Pagina:Scherzi morali del prof. Francesco Rapisardi, Catania, Pastore, 1868.djvu/23

Oh! bella! veh! ma perchè mai ridete?
     Non vi par che sia giusto quel che dico?
     Non vi capisco!....Ma che cosa avete?
     Andiamo avanti, me ne curo un fico.
     Ho capito: è quel chiasso che si fa
     Quando s’intende dir la verità.
— Adagio un poco, direttor mio scaltro.
     Adagino, adagin, più lentamente.
     Non lasci alcun ritratto, ce n’è un’altro
     È il suo mi pare? E non vuol dirci niente? —
     Scusi, signor, che vuol, nessuno ha cuore
     Di recar a sè stesso alcun dolore.
Piace ad ognun svelar l’altrui difetto,
     E celare per ben gli errori suoi;
     Sicchè, se vi mostrai questo mio aspetto
     Al cominciar, vel ricordate voi?
     Non avea cor, le donne mie cortesi,
     Di render tante colpe a voi palesi.
Ve! sapete, che ognun da punir mai
     Gravi difetti in sè non ritrovò
     Io pel povero cor ne scorgo assai
     Ed all’orecchio un sol ve ne dirò.
     Quantunque, in vero, non è mia la colpa
     Donne, non voglio, oibó! cercar discolpa.
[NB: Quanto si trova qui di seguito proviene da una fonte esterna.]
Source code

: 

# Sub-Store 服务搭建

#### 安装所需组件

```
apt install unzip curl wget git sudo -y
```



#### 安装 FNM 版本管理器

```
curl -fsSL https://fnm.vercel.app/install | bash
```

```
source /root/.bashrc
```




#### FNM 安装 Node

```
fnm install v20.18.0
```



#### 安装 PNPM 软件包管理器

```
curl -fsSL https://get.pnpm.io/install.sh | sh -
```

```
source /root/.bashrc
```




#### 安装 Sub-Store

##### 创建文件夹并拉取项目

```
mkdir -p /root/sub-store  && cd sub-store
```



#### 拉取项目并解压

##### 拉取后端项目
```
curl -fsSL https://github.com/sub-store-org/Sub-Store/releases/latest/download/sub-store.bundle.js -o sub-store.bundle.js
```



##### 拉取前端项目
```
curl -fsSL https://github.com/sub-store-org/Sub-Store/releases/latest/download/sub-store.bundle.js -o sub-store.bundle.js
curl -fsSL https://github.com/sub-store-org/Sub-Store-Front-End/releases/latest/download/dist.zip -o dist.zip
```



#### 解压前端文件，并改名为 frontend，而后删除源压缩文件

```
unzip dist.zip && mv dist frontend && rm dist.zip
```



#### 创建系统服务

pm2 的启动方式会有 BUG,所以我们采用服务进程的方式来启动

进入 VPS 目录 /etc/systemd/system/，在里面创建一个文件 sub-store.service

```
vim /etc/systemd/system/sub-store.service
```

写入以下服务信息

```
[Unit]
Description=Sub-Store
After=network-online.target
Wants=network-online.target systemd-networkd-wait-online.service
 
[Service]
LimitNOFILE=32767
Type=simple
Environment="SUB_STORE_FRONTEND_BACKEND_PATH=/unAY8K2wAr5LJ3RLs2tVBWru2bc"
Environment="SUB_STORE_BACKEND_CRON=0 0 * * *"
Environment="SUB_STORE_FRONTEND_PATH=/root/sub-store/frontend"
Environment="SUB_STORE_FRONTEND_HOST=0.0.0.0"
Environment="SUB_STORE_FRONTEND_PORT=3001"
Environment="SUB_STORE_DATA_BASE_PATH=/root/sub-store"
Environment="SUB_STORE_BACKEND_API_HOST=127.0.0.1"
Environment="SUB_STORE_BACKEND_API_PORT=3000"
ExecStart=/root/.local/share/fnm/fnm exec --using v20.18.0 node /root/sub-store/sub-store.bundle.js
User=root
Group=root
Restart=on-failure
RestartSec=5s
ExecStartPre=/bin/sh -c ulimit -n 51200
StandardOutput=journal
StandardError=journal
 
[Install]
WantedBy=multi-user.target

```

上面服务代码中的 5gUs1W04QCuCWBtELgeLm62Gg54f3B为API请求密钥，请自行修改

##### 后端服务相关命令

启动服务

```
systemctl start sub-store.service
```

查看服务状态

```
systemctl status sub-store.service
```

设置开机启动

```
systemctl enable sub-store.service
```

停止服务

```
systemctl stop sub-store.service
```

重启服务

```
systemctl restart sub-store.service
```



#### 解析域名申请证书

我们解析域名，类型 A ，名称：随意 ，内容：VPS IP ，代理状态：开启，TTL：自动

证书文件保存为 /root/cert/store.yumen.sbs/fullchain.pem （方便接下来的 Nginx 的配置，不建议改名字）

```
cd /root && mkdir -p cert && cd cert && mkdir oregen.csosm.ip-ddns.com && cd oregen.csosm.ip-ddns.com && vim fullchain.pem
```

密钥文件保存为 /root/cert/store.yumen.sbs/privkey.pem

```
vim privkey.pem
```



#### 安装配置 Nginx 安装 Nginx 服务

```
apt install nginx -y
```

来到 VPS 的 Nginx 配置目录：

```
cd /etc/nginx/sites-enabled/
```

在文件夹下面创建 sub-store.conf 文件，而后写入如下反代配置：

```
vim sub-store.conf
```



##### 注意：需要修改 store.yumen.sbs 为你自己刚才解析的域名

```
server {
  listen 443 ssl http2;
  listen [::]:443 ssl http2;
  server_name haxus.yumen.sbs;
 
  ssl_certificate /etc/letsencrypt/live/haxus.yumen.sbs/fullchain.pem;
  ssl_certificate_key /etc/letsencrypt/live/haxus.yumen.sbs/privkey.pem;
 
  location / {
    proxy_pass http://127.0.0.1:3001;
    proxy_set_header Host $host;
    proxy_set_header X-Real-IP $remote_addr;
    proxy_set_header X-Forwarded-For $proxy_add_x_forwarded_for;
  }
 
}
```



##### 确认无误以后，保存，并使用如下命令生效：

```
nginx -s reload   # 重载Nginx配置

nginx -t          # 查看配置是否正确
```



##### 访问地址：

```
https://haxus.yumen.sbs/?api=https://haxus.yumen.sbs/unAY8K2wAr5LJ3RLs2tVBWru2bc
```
Dunque ve lo dirò: Quasi a sembrare
     Un’arca di dottrina e di saggezza,
     Nel ritratto ho voluto ammaestrare.
     Che cos’è questa, se non è stoltezza?
     Signori miei, lo so, ma il fatto è fatto,
     Non ci curiam vie più di quel ritratto.
Ma basta, che di me troppo parlai,
     E pur degli altri non vorrei più dire,
     Fermiamoci fin qui, chè tempo è ormai
     Lasciar la lingua per un po’ zittire.
     Rifrancatevi, ed io qui calmo aspetto
     Per ripigliare, un vostro gentil detto.